Black, Asian and Chinese arts enterprises have been given a £29m boost from Lottery resources, as the Arts Council of England announces a new funding round. A total of 60 projects, worth over £90m, have been admitted to the Arts Capital Programme altogether. Meanwhile, London's Young Vic theatre has expressed some "surprise and disappointment" at its grant of £250,000, whilst remaining upbeat about future plans and its involvement with the Arts Council.

The Young Vic Company Limited in London has proposed total costs of £6m for its project. The long-term aim is to undergo essential remedial work, including an upgraded foyer, catering, studio, backstage and office space. Speaking to, Artistic Director David Lan said: "What we're after is a rather modest building in the scheme of things, partly because of the type of organisation we are. The £6m target ought to be achievable to replace what we've currently got which was originally built very cheaply. However, what a statement of support from the Arts Council does is potentially bring other people on board. They have made an indication by putting us on the programme that our project will be implemented, as all schemes on the programme are intended for completion. We have to rebuild and we will do it.
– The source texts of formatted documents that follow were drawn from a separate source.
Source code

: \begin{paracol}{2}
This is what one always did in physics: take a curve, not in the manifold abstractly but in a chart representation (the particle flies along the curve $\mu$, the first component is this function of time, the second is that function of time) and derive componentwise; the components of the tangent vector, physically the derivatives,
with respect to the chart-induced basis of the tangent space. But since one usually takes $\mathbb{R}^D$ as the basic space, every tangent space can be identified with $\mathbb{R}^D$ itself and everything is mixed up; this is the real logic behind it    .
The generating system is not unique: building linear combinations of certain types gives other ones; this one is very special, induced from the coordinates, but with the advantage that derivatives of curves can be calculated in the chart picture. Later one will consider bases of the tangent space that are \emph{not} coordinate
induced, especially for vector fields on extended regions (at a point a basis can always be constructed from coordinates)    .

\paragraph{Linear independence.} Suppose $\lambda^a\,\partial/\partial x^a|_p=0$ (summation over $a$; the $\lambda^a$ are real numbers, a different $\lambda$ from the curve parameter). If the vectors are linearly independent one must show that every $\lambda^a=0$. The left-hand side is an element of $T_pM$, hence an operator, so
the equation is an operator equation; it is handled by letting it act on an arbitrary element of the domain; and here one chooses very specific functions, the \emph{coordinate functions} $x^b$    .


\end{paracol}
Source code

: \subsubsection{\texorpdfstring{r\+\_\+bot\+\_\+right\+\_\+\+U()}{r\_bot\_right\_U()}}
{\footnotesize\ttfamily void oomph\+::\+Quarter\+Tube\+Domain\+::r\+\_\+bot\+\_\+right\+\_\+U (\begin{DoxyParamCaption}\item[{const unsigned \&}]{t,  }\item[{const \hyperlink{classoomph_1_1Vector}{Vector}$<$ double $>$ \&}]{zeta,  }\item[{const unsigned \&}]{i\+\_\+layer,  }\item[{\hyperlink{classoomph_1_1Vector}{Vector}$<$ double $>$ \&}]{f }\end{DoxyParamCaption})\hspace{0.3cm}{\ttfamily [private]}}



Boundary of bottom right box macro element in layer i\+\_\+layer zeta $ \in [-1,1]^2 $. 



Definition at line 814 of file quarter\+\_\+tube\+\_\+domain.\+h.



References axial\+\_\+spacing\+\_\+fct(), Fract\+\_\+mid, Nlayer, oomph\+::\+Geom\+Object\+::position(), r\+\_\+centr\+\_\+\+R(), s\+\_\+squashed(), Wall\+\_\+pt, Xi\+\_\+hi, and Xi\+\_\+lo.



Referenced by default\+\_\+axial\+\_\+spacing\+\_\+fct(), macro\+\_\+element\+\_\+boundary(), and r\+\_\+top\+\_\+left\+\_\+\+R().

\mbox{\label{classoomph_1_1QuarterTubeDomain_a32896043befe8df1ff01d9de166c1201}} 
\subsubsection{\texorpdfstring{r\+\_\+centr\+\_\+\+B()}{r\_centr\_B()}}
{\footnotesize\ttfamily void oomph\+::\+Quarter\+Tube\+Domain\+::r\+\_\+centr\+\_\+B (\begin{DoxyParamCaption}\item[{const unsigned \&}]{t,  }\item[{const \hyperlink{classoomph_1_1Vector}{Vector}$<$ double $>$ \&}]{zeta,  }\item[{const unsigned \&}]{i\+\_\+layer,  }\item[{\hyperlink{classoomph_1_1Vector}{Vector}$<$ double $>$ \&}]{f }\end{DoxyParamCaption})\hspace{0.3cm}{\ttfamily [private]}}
Hopefully our many supporters will continue to back us. We've already had a run of successful productions again this year, with more on the go at present."

Among the culturally diverse projects to be included are a new Chinese Arts Centre in Manchester, the Academy of South Asian Performing Arts and the Stephen Lawrence Charitable Trust. £10m has also been reserved for projects that target children and young people, with the Unicorn Children's Centre in London receiving £4.5m.

Peter Hewitt, Chief Executive of the Arts Council, said: "This is a very positive first step by the Arts Council to address the lack of funding for the culturally diverse arts sector. £29m represents the largest ever allocation of lottery funds to Black, Asian and Chinese arts groups from the Arts Council." The 60 projects admitted to the Arts Capital Programme will work directly with designated Arts Council Officers to prepare their projects. Plans for individual schemes must be fully developed before funds are released.

Closer examination of the funding by region reveals the London Arts Board receiving over £27m, with other areas obtaining between £5m and £8m each. The Southern Arts Board and Yorkshire Arts are set to claim the largest amounts of around £8.5m each.

Obvious delight has been expressed from a number of beneficiaries. Sarah Champion, Chief Executive of the Chinese Arts Centre, said: "This award will allow us to show the quality of work which is generated by British Chinese artists and the relevance it has to the British public." Established in Manchester in 1987, the Chinese Arts Centre proposes to purchase a new building with gallery spaces, plus rooms for education, rehearsal and performance. Elsewhere, the Unicorn Children's Centre intends to build a purpose-designed theatre for children. Artistic Director Tony Graham said: "Children from London and beyond will have a centre where their imaginations are free to soar, where they can be inspired, challenged and entertained." The project's total cost is £11m, but the remainder is expected to be found from private and public sources.

Although the Arts Council won't be drawn on responding to individual claims, they have stated the following: "The Arts Capital Programme is extremely competitive, and relatively speaking, the projects that we have decided to fund are stronger than those that we have not accepted on to the programme. Unlike our previous capital lottery programme, where all projects that scored a certain level received funding, this Arts Capital Programme has limited funds available."